DATA FOR THIS TASK:
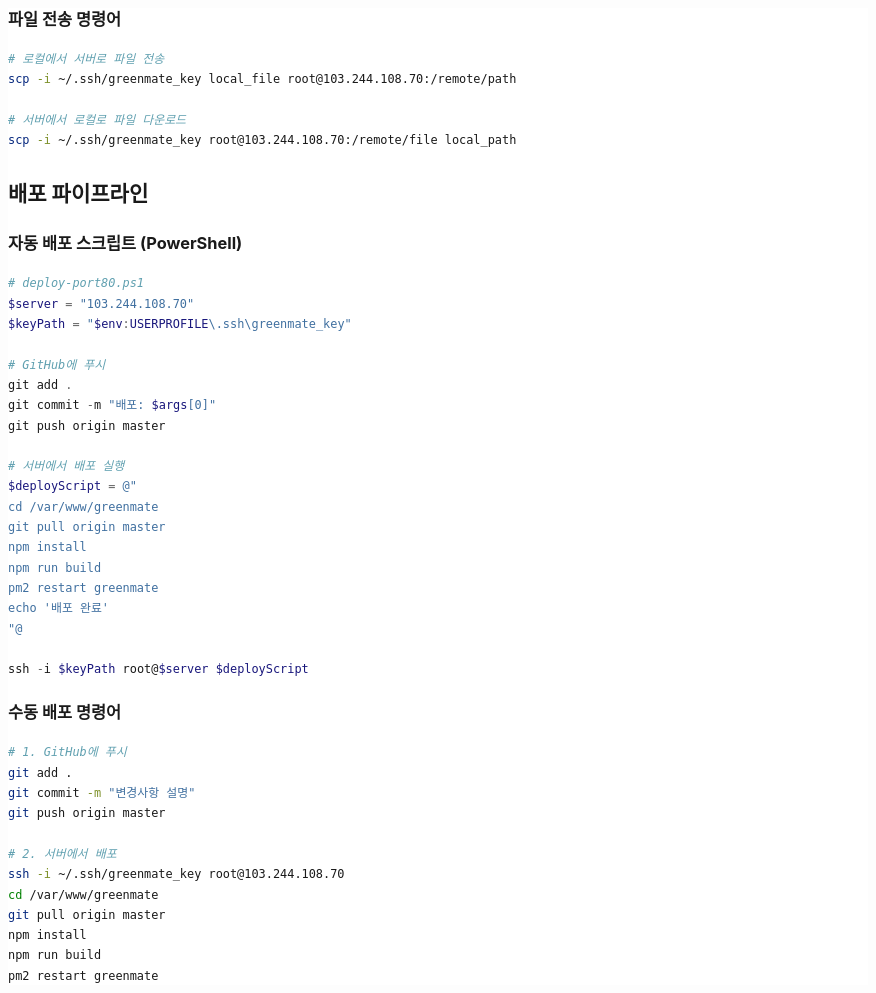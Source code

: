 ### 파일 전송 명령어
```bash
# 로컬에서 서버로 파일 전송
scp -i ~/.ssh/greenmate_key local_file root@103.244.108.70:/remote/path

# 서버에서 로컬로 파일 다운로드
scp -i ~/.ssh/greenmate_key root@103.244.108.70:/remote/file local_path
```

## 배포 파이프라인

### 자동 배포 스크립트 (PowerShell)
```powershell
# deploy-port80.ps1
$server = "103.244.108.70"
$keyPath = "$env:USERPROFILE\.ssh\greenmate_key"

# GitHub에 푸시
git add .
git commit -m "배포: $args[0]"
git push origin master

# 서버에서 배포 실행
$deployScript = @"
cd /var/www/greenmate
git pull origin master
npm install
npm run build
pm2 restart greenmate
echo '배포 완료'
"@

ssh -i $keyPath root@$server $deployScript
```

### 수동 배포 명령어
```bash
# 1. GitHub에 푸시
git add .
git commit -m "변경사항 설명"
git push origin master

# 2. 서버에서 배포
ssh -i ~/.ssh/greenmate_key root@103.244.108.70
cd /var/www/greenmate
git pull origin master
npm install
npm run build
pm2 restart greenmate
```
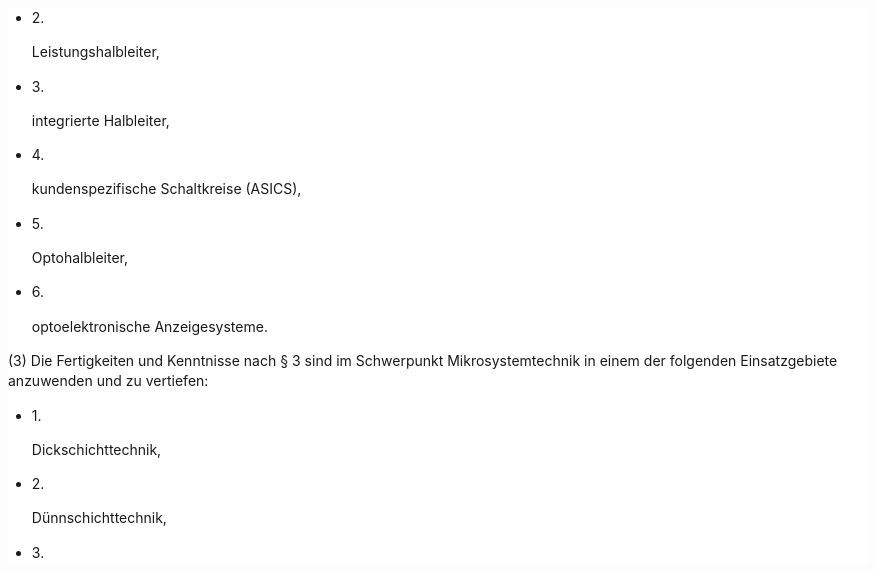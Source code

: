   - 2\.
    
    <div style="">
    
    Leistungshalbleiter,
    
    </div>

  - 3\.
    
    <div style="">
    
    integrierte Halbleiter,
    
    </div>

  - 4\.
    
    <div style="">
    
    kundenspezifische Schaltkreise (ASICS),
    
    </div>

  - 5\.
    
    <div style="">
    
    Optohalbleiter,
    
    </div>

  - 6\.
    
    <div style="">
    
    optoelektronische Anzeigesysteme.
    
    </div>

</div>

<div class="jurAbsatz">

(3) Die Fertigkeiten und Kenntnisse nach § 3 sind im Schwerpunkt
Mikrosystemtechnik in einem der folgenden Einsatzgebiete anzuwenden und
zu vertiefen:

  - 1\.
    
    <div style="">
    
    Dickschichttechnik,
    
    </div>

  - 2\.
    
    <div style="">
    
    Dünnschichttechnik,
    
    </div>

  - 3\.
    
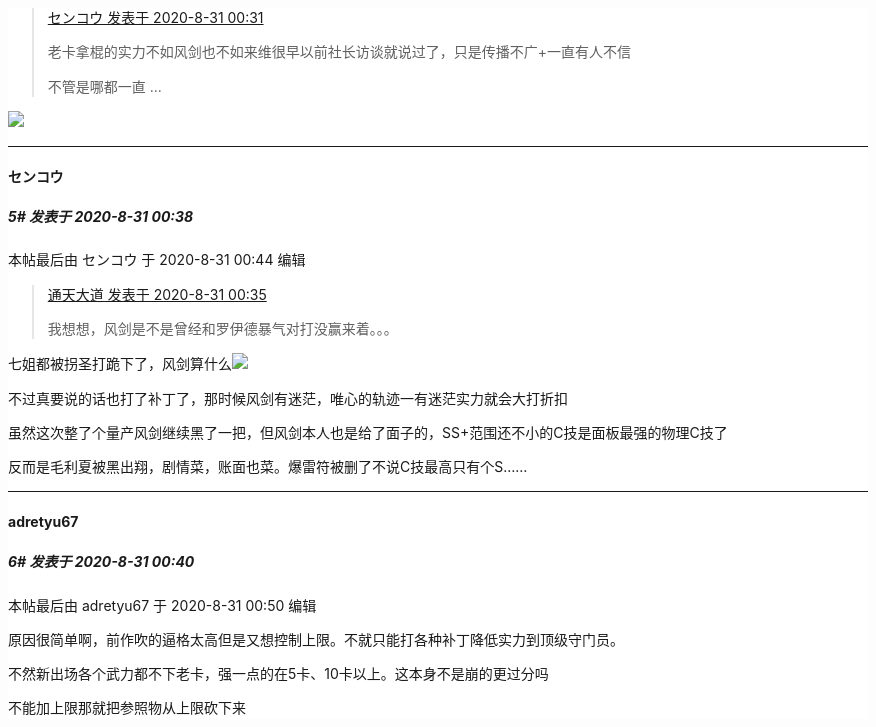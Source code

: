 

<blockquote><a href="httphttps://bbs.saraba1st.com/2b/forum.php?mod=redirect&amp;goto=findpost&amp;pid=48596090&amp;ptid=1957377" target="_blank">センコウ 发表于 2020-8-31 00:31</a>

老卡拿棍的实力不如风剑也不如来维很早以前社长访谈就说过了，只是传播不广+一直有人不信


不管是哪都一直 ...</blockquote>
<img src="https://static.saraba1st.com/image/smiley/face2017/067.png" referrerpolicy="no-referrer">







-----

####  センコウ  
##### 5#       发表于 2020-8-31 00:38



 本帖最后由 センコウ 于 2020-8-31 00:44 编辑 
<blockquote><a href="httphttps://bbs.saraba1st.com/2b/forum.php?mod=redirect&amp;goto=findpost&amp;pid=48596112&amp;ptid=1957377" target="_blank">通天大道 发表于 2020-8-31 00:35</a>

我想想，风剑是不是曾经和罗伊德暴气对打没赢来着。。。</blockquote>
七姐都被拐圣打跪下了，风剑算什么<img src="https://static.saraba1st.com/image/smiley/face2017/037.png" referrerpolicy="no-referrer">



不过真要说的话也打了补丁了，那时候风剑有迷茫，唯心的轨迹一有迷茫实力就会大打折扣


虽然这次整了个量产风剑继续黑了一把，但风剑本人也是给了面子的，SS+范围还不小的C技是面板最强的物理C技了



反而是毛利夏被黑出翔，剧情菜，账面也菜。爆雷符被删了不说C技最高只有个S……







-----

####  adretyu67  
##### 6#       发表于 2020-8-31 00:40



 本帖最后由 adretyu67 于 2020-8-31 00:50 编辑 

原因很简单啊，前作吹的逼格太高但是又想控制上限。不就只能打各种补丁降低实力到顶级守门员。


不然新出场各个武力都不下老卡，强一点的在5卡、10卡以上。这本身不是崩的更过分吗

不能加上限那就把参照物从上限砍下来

YOUR OBJECTIVE:
Pictures stay out of the copy, while everything else in the records above goes in exactly as written.

TASK OUTPUT:
Source code

: ### 파일 전송 명령어
```bash
# 로컬에서 서버로 파일 전송
scp -i ~/.ssh/greenmate_key local_file root@103.244.108.70:/remote/path

# 서버에서 로컬로 파일 다운로드
scp -i ~/.ssh/greenmate_key root@103.244.108.70:/remote/file local_path
```

## 배포 파이프라인

### 자동 배포 스크립트 (PowerShell)
```powershell
# deploy-port80.ps1
$server = "103.244.108.70"
$keyPath = "$env:USERPROFILE\.ssh\greenmate_key"

# GitHub에 푸시
git add .
git commit -m "배포: $args[0]"
git push origin master

# 서버에서 배포 실행
$deployScript = @"
cd /var/www/greenmate
git pull origin master
npm install
npm run build
pm2 restart greenmate
echo '배포 완료'
"@

ssh -i $keyPath root@$server $deployScript
```

### 수동 배포 명령어
```bash
# 1. GitHub에 푸시
git add .
git commit -m "변경사항 설명"
git push origin master

# 2. 서버에서 배포
ssh -i ~/.ssh/greenmate_key root@103.244.108.70
cd /var/www/greenmate
git pull origin master
npm install
npm run build
pm2 restart greenmate
```
Source code

:   - 2\.
    
    <div style="">
    
    Leistungshalbleiter,
    
    </div>

  - 3\.
    
    <div style="">
    
    integrierte Halbleiter,
    
    </div>

  - 4\.
    
    <div style="">
    
    kundenspezifische Schaltkreise (ASICS),
    
    </div>

  - 5\.
    
    <div style="">
    
    Optohalbleiter,
    
    </div>

  - 6\.
    
    <div style="">
    
    optoelektronische Anzeigesysteme.
    
    </div>

</div>

<div class="jurAbsatz">

(3) Die Fertigkeiten und Kenntnisse nach § 3 sind im Schwerpunkt
Mikrosystemtechnik in einem der folgenden Einsatzgebiete anzuwenden und
zu vertiefen:

  - 1\.
    
    <div style="">
    
    Dickschichttechnik,
    
    </div>

  - 2\.
    
    <div style="">
    
    Dünnschichttechnik,
    
    </div>

  - 3\.
    
Source code

: 

<blockquote><a href="httphttps://bbs.saraba1st.com/2b/forum.php?mod=redirect&amp;goto=findpost&amp;pid=48596090&amp;ptid=1957377" target="_blank">センコウ 发表于 2020-8-31 00:31</a>

老卡拿棍的实力不如风剑也不如来维很早以前社长访谈就说过了，只是传播不广+一直有人不信


不管是哪都一直 ...</blockquote>
<img src="https://static.saraba1st.com/image/smiley/face2017/067.png" referrerpolicy="no-referrer">







-----

####  センコウ  
##### 5#       发表于 2020-8-31 00:38



 本帖最后由 センコウ 于 2020-8-31 00:44 编辑 
<blockquote><a href="httphttps://bbs.saraba1st.com/2b/forum.php?mod=redirect&amp;goto=findpost&amp;pid=48596112&amp;ptid=1957377" target="_blank">通天大道 发表于 2020-8-31 00:35</a>

我想想，风剑是不是曾经和罗伊德暴气对打没赢来着。。。</blockquote>
七姐都被拐圣打跪下了，风剑算什么<img src="https://static.saraba1st.com/image/smiley/face2017/037.png" referrerpolicy="no-referrer">



不过真要说的话也打了补丁了，那时候风剑有迷茫，唯心的轨迹一有迷茫实力就会大打折扣


虽然这次整了个量产风剑继续黑了一把，但风剑本人也是给了面子的，SS+范围还不小的C技是面板最强的物理C技了



反而是毛利夏被黑出翔，剧情菜，账面也菜。爆雷符被删了不说C技最高只有个S……







-----

####  adretyu67  
##### 6#       发表于 2020-8-31 00:40



 本帖最后由 adretyu67 于 2020-8-31 00:50 编辑 

原因很简单啊，前作吹的逼格太高但是又想控制上限。不就只能打各种补丁降低实力到顶级守门员。


不然新出场各个武力都不下老卡，强一点的在5卡、10卡以上。这本身不是崩的更过分吗

不能加上限那就把参照物从上限砍下来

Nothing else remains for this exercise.